→ **Work request**: For the entries that follow, count the lines containing the string "logging" and write only the number.

→ **Provided data**:
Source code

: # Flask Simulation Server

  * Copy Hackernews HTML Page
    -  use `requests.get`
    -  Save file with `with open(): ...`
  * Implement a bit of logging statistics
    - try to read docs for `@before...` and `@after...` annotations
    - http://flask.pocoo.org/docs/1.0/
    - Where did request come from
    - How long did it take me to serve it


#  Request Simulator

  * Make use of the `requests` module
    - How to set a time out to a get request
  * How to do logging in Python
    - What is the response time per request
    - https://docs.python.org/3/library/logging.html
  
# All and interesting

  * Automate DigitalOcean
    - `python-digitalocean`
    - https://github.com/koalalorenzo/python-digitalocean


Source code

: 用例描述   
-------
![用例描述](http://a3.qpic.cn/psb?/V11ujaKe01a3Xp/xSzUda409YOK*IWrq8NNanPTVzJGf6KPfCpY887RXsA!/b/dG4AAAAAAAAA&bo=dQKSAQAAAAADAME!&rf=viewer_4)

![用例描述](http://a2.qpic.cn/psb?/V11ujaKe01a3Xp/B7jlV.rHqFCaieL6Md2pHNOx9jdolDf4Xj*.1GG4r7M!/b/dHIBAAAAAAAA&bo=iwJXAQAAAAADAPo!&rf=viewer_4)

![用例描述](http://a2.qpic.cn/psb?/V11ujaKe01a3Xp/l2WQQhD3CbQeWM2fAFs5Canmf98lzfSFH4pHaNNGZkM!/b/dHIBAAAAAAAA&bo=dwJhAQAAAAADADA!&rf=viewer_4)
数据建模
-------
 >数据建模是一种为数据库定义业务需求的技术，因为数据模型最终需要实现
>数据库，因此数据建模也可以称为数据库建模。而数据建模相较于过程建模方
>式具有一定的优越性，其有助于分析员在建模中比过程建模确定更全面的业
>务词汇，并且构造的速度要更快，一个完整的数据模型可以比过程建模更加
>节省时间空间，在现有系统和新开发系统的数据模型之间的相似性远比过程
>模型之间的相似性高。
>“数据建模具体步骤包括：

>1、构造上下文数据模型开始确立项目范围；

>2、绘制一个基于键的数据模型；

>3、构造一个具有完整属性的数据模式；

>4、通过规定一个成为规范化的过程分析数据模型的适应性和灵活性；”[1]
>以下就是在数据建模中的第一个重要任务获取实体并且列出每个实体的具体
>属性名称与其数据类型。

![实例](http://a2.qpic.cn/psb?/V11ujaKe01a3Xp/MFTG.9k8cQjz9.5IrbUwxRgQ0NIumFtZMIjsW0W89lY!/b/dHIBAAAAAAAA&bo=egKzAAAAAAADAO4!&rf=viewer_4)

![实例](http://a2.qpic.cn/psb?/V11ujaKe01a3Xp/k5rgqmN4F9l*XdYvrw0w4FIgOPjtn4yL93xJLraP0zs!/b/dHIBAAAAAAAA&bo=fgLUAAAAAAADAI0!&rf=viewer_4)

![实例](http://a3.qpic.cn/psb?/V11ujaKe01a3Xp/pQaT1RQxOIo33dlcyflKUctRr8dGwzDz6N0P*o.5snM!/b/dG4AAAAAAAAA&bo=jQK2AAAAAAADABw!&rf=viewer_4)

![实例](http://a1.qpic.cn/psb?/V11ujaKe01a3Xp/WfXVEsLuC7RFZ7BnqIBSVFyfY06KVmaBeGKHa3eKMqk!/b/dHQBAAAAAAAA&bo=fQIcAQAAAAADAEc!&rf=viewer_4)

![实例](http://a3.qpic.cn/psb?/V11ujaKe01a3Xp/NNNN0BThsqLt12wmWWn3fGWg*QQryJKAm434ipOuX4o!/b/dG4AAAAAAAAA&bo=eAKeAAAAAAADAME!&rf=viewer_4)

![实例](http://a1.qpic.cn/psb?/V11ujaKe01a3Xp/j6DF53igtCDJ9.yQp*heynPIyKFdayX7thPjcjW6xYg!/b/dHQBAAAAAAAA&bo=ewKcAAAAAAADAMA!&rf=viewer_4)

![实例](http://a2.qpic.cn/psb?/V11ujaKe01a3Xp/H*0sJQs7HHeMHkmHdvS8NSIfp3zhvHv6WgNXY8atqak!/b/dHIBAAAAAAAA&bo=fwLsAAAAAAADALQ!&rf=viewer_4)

→ **Your solution**: 3